## MATERIAL SHOWN
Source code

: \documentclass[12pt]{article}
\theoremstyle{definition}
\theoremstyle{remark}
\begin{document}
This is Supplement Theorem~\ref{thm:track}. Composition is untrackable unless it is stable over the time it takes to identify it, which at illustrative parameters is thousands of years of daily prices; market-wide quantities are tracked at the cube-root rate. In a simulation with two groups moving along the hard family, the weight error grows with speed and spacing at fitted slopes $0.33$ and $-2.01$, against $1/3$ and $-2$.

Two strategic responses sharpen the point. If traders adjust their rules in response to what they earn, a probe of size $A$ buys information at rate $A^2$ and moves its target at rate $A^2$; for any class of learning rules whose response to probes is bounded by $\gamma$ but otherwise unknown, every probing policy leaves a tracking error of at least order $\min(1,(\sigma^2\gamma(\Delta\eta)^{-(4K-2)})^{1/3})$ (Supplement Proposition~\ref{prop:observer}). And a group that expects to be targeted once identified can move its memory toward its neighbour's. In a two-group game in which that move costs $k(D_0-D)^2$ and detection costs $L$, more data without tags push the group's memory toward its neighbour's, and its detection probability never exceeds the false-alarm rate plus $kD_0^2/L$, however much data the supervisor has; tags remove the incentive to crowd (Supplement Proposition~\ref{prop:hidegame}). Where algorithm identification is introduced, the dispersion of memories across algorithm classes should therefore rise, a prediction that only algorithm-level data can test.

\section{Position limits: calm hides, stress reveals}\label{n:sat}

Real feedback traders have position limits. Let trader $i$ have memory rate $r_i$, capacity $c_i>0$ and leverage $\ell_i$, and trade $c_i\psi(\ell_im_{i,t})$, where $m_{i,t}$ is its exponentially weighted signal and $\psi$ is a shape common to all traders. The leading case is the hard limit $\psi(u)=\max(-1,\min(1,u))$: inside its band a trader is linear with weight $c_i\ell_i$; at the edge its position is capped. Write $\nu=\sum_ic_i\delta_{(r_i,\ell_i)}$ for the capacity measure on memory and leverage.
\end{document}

## WHAT THE TASK ASKS
Nothing added, nothing dropped: copy the data above.

## YOUR SOLUTION
Source code

: \documentclass[12pt]{article}
\theoremstyle{definition}
\theoremstyle{remark}
\begin{document}
This is Supplement Theorem~\ref{thm:track}. Composition is untrackable unless it is stable over the time it takes to identify it, which at illustrative parameters is thousands of years of daily prices; market-wide quantities are tracked at the cube-root rate. In a simulation with two groups moving along the hard family, the weight error grows with speed and spacing at fitted slopes $0.33$ and $-2.01$, against $1/3$ and $-2$.

Two strategic responses sharpen the point. If traders adjust their rules in response to what they earn, a probe of size $A$ buys information at rate $A^2$ and moves its target at rate $A^2$; for any class of learning rules whose response to probes is bounded by $\gamma$ but otherwise unknown, every probing policy leaves a tracking error of at least order $\min(1,(\sigma^2\gamma(\Delta\eta)^{-(4K-2)})^{1/3})$ (Supplement Proposition~\ref{prop:observer}). And a group that expects to be targeted once identified can move its memory toward its neighbour's. In a two-group game in which that move costs $k(D_0-D)^2$ and detection costs $L$, more data without tags push the group's memory toward its neighbour's, and its detection probability never exceeds the false-alarm rate plus $kD_0^2/L$, however much data the supervisor has; tags remove the incentive to crowd (Supplement Proposition~\ref{prop:hidegame}). Where algorithm identification is introduced, the dispersion of memories across algorithm classes should therefore rise, a prediction that only algorithm-level data can test.

\section{Position limits: calm hides, stress reveals}\label{n:sat}

Real feedback traders have position limits. Let trader $i$ have memory rate $r_i$, capacity $c_i>0$ and leverage $\ell_i$, and trade $c_i\psi(\ell_im_{i,t})$, where $m_{i,t}$ is its exponentially weighted signal and $\psi$ is a shape common to all traders. The leading case is the hard limit $\psi(u)=\max(-1,\min(1,u))$: inside its band a trader is linear with weight $c_i\ell_i$; at the edge its position is capped. Write $\nu=\sum_ic_i\delta_{(r_i,\ell_i)}$ for the capacity measure on memory and leverage.
\end{document}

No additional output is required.